## [WORK TASK]
Among the records below, which lines contain the string "Metro"? Report them.
--- ENTRIES SHOWN ---
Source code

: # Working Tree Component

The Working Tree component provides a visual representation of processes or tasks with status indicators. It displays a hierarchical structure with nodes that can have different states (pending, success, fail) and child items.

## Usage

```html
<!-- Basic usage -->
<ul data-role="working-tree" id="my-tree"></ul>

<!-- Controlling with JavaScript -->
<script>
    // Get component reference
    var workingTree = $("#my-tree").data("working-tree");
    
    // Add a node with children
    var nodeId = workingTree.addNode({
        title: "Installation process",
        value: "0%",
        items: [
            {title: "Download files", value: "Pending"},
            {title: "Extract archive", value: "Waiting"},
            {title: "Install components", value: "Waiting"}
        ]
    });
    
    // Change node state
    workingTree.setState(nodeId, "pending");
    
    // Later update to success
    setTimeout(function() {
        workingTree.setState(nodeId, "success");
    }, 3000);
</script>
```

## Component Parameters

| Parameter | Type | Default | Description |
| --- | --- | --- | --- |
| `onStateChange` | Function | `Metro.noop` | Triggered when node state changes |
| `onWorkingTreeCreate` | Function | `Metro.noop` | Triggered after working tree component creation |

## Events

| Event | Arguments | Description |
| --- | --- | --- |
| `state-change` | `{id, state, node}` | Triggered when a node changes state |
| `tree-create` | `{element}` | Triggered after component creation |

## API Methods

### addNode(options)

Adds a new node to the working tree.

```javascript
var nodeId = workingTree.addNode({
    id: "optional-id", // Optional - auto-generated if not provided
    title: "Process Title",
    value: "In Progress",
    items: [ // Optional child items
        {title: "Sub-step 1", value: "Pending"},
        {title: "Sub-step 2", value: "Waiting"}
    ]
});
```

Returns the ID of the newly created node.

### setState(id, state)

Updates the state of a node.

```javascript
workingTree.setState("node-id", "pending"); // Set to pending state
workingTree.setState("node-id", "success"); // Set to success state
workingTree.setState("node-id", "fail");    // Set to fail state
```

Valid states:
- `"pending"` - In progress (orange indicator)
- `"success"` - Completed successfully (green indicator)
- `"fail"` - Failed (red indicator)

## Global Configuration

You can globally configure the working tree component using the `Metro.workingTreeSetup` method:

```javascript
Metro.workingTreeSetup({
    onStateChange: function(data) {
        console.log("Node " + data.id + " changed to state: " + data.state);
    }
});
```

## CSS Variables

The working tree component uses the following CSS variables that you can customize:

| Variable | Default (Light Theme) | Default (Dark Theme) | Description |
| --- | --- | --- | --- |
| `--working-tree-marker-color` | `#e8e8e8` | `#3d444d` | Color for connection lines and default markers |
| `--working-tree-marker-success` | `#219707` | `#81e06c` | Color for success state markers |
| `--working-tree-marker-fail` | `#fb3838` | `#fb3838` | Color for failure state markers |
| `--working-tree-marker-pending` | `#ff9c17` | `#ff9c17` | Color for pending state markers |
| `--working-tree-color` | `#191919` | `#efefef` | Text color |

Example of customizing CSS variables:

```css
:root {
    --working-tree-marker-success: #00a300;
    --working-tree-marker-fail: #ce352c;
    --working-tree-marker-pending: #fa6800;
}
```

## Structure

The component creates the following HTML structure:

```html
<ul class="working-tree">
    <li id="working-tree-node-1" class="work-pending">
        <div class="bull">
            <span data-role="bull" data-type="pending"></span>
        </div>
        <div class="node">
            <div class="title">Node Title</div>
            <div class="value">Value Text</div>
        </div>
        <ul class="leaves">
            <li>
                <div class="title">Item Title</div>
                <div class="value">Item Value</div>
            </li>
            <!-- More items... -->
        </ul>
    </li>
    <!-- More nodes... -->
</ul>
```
---
## [OUTPUT]
| `onStateChange` | Function | `Metro.noop` | Triggered when node state changes |
| `onWorkingTreeCreate` | Function | `Metro.noop` | Triggered after working tree component creation |
You can globally configure the working tree component using the `Metro.workingTreeSetup` method:
Metro.workingTreeSetup({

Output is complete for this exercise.